Could you write out, exactly as they stand, only the lines in the listing below from the line with "#### **中央化授權模組**" to the line with "嗯！也想听听看甜食达人的意见呢~嘿嘿<br>", both ends included, without the pictures?
(Provided records Opens)
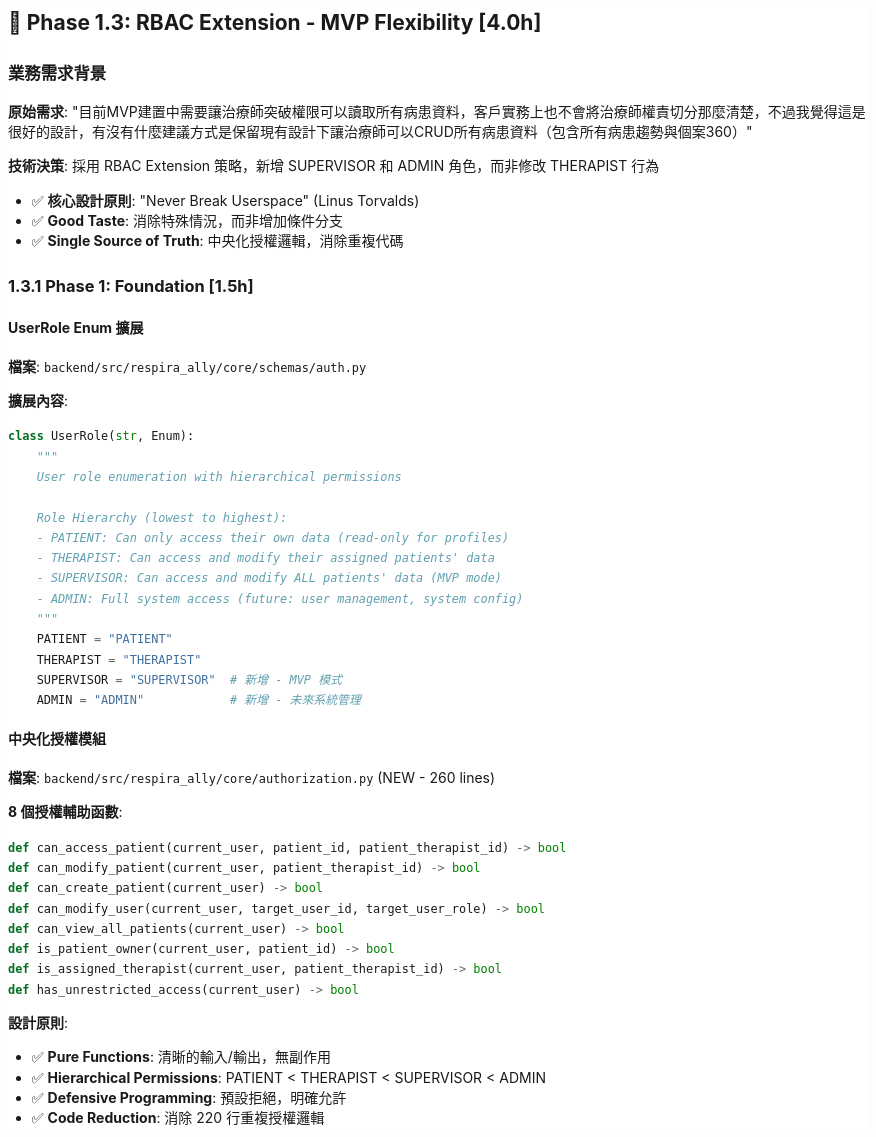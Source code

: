 ## 🔐 Phase 1.3: RBAC Extension - MVP Flexibility [4.0h]

### 業務需求背景
**原始需求**: "目前MVP建置中需要讓治療師突破權限可以讀取所有病患資料，客戶實務上也不會將治療師權責切分那麼清楚，不過我覺得這是很好的設計，有沒有什麼建議方式是保留現有設計下讓治療師可以CRUD所有病患資料（包含所有病患趨勢與個案360）"

**技術決策**: 採用 RBAC Extension 策略，新增 SUPERVISOR 和 ADMIN 角色，而非修改 THERAPIST 行為
- ✅ **核心設計原則**: "Never Break Userspace" (Linus Torvalds)
- ✅ **Good Taste**: 消除特殊情況，而非增加條件分支
- ✅ **Single Source of Truth**: 中央化授權邏輯，消除重複代碼

### 1.3.1 Phase 1: Foundation [1.5h]

#### **UserRole Enum 擴展**
**檔案**: `backend/src/respira_ally/core/schemas/auth.py`

**擴展內容**:
```python
class UserRole(str, Enum):
    """
    User role enumeration with hierarchical permissions

    Role Hierarchy (lowest to highest):
    - PATIENT: Can only access their own data (read-only for profiles)
    - THERAPIST: Can access and modify their assigned patients' data
    - SUPERVISOR: Can access and modify ALL patients' data (MVP mode)
    - ADMIN: Full system access (future: user management, system config)
    """
    PATIENT = "PATIENT"
    THERAPIST = "THERAPIST"
    SUPERVISOR = "SUPERVISOR"  # 新增 - MVP 模式
    ADMIN = "ADMIN"            # 新增 - 未來系統管理
```

#### **中央化授權模組**
**檔案**: `backend/src/respira_ally/core/authorization.py` (NEW - 260 lines)

**8 個授權輔助函數**:
```python
def can_access_patient(current_user, patient_id, patient_therapist_id) -> bool
def can_modify_patient(current_user, patient_therapist_id) -> bool
def can_create_patient(current_user) -> bool
def can_modify_user(current_user, target_user_id, target_user_role) -> bool
def can_view_all_patients(current_user) -> bool
def is_patient_owner(current_user, patient_id) -> bool
def is_assigned_therapist(current_user, patient_therapist_id) -> bool
def has_unrestricted_access(current_user) -> bool
```

**設計原則**:
- ✅ **Pure Functions**: 清晰的輸入/輸出，無副作用
- ✅ **Hierarchical Permissions**: PATIENT < THERAPIST < SUPERVISOR < ADMIN
- ✅ **Defensive Programming**: 預設拒絕，明確允許
- ✅ **Code Reduction**: 消除 220 行重複授權邏輯
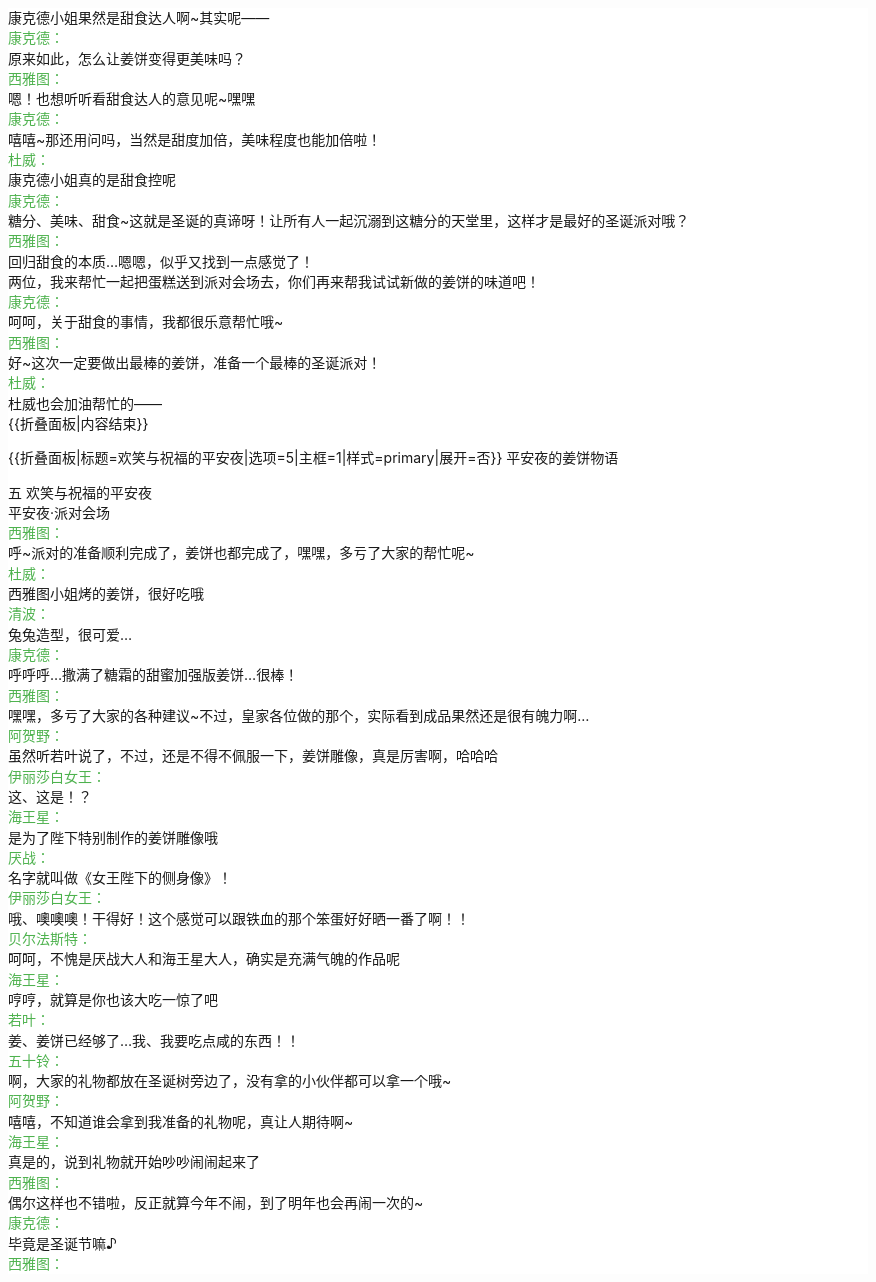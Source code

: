 康克德小姐果然是甜食达人啊~其实呢——<br>
<span style="color:#4eb24e;">康克德：</span><br>
原来如此，怎么让姜饼变得更美味吗？<br>
<span style="color:#4eb24e;">西雅图：</span><br>
嗯！也想听听看甜食达人的意见呢~嘿嘿<br>
<span style="color:#4eb24e;">康克德：</span><br>
嘻嘻~那还用问吗，当然是甜度加倍，美味程度也能加倍啦！<br>
<span style="color:#4eb24e;">杜威：</span><br>
康克德小姐真的是甜食控呢<br>
<span style="color:#4eb24e;">康克德：</span><br>
糖分、美味、甜食~这就是圣诞的真谛呀！让所有人一起沉溺到这糖分的天堂里，这样才是最好的圣诞派对哦？<br>
<span style="color:#4eb24e;">西雅图：</span><br>
回归甜食的本质…嗯嗯，似乎又找到一点感觉了！<br>
两位，我来帮忙一起把蛋糕送到派对会场去，你们再来帮我试试新做的姜饼的味道吧！<br>
<span style="color:#4eb24e;">康克德：</span><br>
呵呵，关于甜食的事情，我都很乐意帮忙哦~<br>
<span style="color:#4eb24e;">西雅图：</span><br>
好~这次一定要做出最棒的姜饼，准备一个最棒的圣诞派对！<br>
<span style="color:#4eb24e;">杜威：</span><br>
杜威也会加油帮忙的——<br>
{{折叠面板|内容结束}}

{{折叠面板|标题=欢笑与祝福的平安夜|选项=5|主框=1|样式=primary|展开=否}}
平安夜的姜饼物语

五 欢笑与祝福的平安夜<br>
平安夜·派对会场<br>
<span style="color:#4eb24e;">西雅图：</span><br>
呼~派对的准备顺利完成了，姜饼也都完成了，嘿嘿，多亏了大家的帮忙呢~<br>
<span style="color:#4eb24e;">杜威：</span><br>
西雅图小姐烤的姜饼，很好吃哦<br>
<span style="color:#4eb24e;">清波：</span><br>
兔兔造型，很可爱…<br>
<span style="color:#4eb24e;">康克德：</span><br>
呼呼呼…撒满了糖霜的甜蜜加强版姜饼…很棒！<br>
<span style="color:#4eb24e;">西雅图：</span><br>
嘿嘿，多亏了大家的各种建议~不过，皇家各位做的那个，实际看到成品果然还是很有魄力啊…<br>
<span style="color:#4eb24e;">阿贺野：</span><br>
虽然听若叶说了，不过，还是不得不佩服一下，姜饼雕像，真是厉害啊，哈哈哈<br>
<span style="color:#4eb24e;">伊丽莎白女王：</span><br>
这、这是！？<br>
<span style="color:#4eb24e;">海王星：</span><br>
是为了陛下特别制作的姜饼雕像哦<br>
<span style="color:#4eb24e;">厌战：</span><br>
名字就叫做《女王陛下的侧身像》！<br>
<span style="color:#4eb24e;">伊丽莎白女王：</span><br>
哦、噢噢噢！干得好！这个感觉可以跟铁血的那个笨蛋好好晒一番了啊！！<br>
<span style="color:#4eb24e;">贝尔法斯特：</span><br>
呵呵，不愧是厌战大人和海王星大人，确实是充满气魄的作品呢<br>
<span style="color:#4eb24e;">海王星：</span><br>
哼哼，就算是你也该大吃一惊了吧<br>
<span style="color:#4eb24e;">若叶：</span><br>
姜、姜饼已经够了…我、我要吃点咸的东西！！<br>
<span style="color:#4eb24e;">五十铃：</span><br>
啊，大家的礼物都放在圣诞树旁边了，没有拿的小伙伴都可以拿一个哦~<br>
<span style="color:#4eb24e;">阿贺野：</span><br>
嘻嘻，不知道谁会拿到我准备的礼物呢，真让人期待啊~<br>
<span style="color:#4eb24e;">海王星：</span><br>
真是的，说到礼物就开始吵吵闹闹起来了<br>
<span style="color:#4eb24e;">西雅图：</span><br>
偶尔这样也不错啦，反正就算今年不闹，到了明年也会再闹一次的~<br>
<span style="color:#4eb24e;">康克德：</span><br>
毕竟是圣诞节嘛♪<br>
<span style="color:#4eb24e;">西雅图：</span><br>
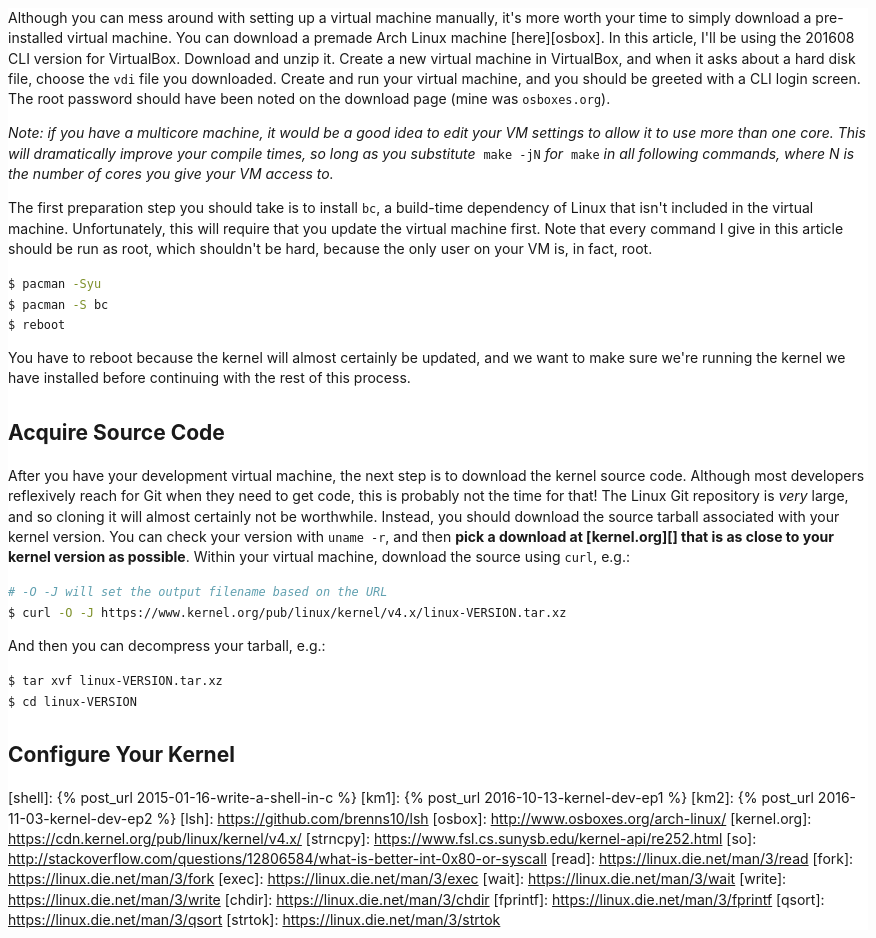 Although you can mess around with setting up a virtual machine manually, it's
more worth your time to simply download a pre-installed virtual machine. You can
download a premade Arch Linux machine [here][osbox]. In this article, I'll be
using the 201608 CLI version for VirtualBox. Download and unzip it. Create a new
virtual machine in VirtualBox, and when it asks about a hard disk file, choose
the `vdi` file you downloaded. Create and run your virtual machine, and you
should be greeted with a CLI login screen. The root password should have been
noted on the download page (mine was `osboxes.org`).

*Note: if you have a multicore machine, it would be a good idea to edit your VM
settings to allow it to use more than one core. This will dramatically improve
your compile times, so long as you substitute* &nbsp;`make -jN` *for*
&nbsp;`make` *in all following commands, where N is the number of cores you give
your VM access to.*

The first preparation step you should take is to install `bc`, a build-time
dependency of Linux that isn't included in the virtual machine. Unfortunately,
this will require that you update the virtual machine first. Note that every
command I give in this article should be run as root, which shouldn't be hard,
because the only user on your VM is, in fact, root.

```bash
$ pacman -Syu
$ pacman -S bc
$ reboot
```

You have to reboot because the kernel will almost certainly be updated, and we
want to make sure we're running the kernel we have installed before continuing
with the rest of this process.

## Acquire Source Code

After you have your development virtual machine, the next step is to download
the kernel source code. Although most developers reflexively reach for Git when
they need to get code, this is probably not the time for that! The Linux Git
repository is *very* large, and so cloning it will almost certainly not be
worthwhile. Instead, you should download the source tarball associated with your
kernel version. You can check your version with `uname -r`, and then **pick a
download at [kernel.org][] that is as close to your kernel version as
possible**. Within your virtual machine, download the source using `curl`, e.g.:

```bash
# -O -J will set the output filename based on the URL
$ curl -O -J https://www.kernel.org/pub/linux/kernel/v4.x/linux-VERSION.tar.xz
```

And then you can decompress your tarball, e.g.:

```bash
$ tar xvf linux-VERSION.tar.xz
$ cd linux-VERSION
```

## Configure Your Kernel


[shell]: {% post_url 2015-01-16-write-a-shell-in-c %}
[km1]: {% post_url 2016-10-13-kernel-dev-ep1 %}
[km2]: {% post_url 2016-11-03-kernel-dev-ep2 %}
[lsh]: https://github.com/brenns10/lsh
[osbox]: http://www.osboxes.org/arch-linux/
[kernel.org]: https://cdn.kernel.org/pub/linux/kernel/v4.x/
[strncpy]: https://www.fsl.cs.sunysb.edu/kernel-api/re252.html
[so]: http://stackoverflow.com/questions/12806584/what-is-better-int-0x80-or-syscall
[read]: https://linux.die.net/man/3/read
[fork]: https://linux.die.net/man/3/fork
[exec]: https://linux.die.net/man/3/exec
[wait]: https://linux.die.net/man/3/wait
[write]: https://linux.die.net/man/3/write
[chdir]: https://linux.die.net/man/3/chdir
[fprintf]: https://linux.die.net/man/3/fprintf
[qsort]: https://linux.die.net/man/3/qsort
[strtok]: https://linux.die.net/man/3/strtok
(Provided records Closes)
■ **Written reply**
#### **中央化授權模組**
**檔案**: `backend/src/respira_ally/core/authorization.py` (NEW - 260 lines)

**8 個授權輔助函數**:
```python
def can_access_patient(current_user, patient_id, patient_therapist_id) -> bool
def can_modify_patient(current_user, patient_therapist_id) -> bool
def can_create_patient(current_user) -> bool
def can_modify_user(current_user, target_user_id, target_user_role) -> bool
def can_view_all_patients(current_user) -> bool
def is_patient_owner(current_user, patient_id) -> bool
def is_assigned_therapist(current_user, patient_therapist_id) -> bool
def has_unrestricted_access(current_user) -> bool
```

**設計原則**:
- ✅ **Pure Functions**: 清晰的輸入/輸出，無副作用
- ✅ **Hierarchical Permissions**: PATIENT < THERAPIST < SUPERVISOR < ADMIN
- ✅ **Defensive Programming**: 預設拒絕，明確允許
- ✅ **Code Reduction**: 消除 220 行重複授權邏輯
Source code

: 康克德小姐果然是甜食达人啊~其实呢——<br>
<span style="color:#4eb24e;">康克德：</span><br>
原来如此，怎么让姜饼变得更美味吗？<br>
<span style="color:#4eb24e;">西雅图：</span><br>
嗯！也想听听看甜食达人的意见呢~嘿嘿<br>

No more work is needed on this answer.